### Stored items
-------
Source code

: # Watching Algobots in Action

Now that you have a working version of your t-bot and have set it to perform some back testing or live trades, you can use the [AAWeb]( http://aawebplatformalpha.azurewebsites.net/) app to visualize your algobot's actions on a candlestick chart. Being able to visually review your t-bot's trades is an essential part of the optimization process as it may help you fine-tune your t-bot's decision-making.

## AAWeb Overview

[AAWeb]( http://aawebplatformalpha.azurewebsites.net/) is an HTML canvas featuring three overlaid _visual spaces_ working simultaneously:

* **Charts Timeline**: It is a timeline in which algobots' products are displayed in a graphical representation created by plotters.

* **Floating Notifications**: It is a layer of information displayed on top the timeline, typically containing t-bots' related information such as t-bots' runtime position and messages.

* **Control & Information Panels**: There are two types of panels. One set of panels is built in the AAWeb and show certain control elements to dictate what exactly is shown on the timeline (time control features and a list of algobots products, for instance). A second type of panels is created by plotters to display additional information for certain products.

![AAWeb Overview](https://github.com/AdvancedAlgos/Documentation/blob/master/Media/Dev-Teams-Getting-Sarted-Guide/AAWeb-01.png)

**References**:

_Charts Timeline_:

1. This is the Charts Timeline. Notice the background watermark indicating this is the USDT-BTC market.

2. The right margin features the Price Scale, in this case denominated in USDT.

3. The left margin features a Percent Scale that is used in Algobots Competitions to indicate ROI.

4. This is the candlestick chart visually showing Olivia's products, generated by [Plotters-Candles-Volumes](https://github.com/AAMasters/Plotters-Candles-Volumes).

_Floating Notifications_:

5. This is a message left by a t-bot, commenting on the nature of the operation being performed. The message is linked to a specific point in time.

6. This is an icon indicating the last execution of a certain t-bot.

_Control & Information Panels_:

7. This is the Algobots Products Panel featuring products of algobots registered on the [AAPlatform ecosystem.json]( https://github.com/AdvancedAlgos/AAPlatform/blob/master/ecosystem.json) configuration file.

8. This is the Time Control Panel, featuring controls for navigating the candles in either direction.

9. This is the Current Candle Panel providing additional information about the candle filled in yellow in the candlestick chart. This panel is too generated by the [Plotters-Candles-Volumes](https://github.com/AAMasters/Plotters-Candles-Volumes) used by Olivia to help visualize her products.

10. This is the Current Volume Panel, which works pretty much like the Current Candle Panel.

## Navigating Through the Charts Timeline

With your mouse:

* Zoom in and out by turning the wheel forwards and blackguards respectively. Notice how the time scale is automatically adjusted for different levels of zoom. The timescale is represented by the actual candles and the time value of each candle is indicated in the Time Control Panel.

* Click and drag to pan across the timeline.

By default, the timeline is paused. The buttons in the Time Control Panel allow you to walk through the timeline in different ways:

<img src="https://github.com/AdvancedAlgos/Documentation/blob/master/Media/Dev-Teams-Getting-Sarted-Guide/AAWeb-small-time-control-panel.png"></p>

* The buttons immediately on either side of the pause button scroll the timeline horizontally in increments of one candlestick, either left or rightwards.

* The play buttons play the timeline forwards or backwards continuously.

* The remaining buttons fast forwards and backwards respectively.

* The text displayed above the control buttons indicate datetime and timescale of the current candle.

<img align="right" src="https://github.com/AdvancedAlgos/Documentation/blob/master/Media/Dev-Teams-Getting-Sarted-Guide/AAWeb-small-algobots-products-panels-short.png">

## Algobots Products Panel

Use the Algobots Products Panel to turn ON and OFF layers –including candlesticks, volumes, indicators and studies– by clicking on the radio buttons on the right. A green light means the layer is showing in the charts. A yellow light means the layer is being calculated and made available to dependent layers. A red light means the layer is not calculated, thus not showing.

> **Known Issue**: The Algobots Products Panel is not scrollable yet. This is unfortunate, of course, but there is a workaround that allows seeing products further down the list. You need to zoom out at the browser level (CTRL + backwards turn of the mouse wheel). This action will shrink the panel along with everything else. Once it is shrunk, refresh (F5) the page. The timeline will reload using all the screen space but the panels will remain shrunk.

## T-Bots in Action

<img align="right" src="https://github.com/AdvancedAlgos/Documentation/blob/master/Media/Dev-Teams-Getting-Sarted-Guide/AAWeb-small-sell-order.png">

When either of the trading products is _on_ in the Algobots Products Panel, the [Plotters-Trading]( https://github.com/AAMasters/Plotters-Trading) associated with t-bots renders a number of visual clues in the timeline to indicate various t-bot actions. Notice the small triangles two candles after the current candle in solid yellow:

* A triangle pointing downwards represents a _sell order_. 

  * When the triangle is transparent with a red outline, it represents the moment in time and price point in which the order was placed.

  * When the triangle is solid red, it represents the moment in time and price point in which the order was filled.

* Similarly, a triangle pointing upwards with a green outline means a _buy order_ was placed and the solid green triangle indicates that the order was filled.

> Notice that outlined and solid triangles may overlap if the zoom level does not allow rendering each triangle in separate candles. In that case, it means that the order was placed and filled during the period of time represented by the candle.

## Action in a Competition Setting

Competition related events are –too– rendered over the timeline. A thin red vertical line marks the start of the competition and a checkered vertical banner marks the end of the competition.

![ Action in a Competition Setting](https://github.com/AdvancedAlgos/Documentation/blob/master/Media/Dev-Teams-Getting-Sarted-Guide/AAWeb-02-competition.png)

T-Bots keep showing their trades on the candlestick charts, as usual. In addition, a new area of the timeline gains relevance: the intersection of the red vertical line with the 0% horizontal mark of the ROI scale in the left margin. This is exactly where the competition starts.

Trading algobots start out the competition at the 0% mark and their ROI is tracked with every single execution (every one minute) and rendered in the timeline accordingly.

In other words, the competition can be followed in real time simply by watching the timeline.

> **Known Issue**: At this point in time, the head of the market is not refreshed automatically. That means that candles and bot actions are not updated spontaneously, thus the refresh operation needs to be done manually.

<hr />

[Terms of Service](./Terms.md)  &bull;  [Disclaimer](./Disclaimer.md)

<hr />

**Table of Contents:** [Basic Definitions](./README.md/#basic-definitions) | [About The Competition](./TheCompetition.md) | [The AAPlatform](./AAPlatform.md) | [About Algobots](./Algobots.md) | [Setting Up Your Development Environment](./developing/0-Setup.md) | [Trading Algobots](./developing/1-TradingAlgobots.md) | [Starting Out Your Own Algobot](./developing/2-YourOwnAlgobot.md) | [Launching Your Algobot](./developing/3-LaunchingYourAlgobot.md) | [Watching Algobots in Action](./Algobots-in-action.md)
-------
Scan the records above, then copy out each line that mentions "automatically".

### Solution to the problem
* Zoom in and out by turning the wheel forwards and blackguards respectively. Notice how the time scale is automatically adjusted for different levels of zoom. The timescale is represented by the actual candles and the time value of each candle is indicated in the Time Control Panel.
> **Known Issue**: At this point in time, the head of the market is not refreshed automatically. That means that candles and bot actions are not updated spontaneously, thus the refresh operation needs to be done manually.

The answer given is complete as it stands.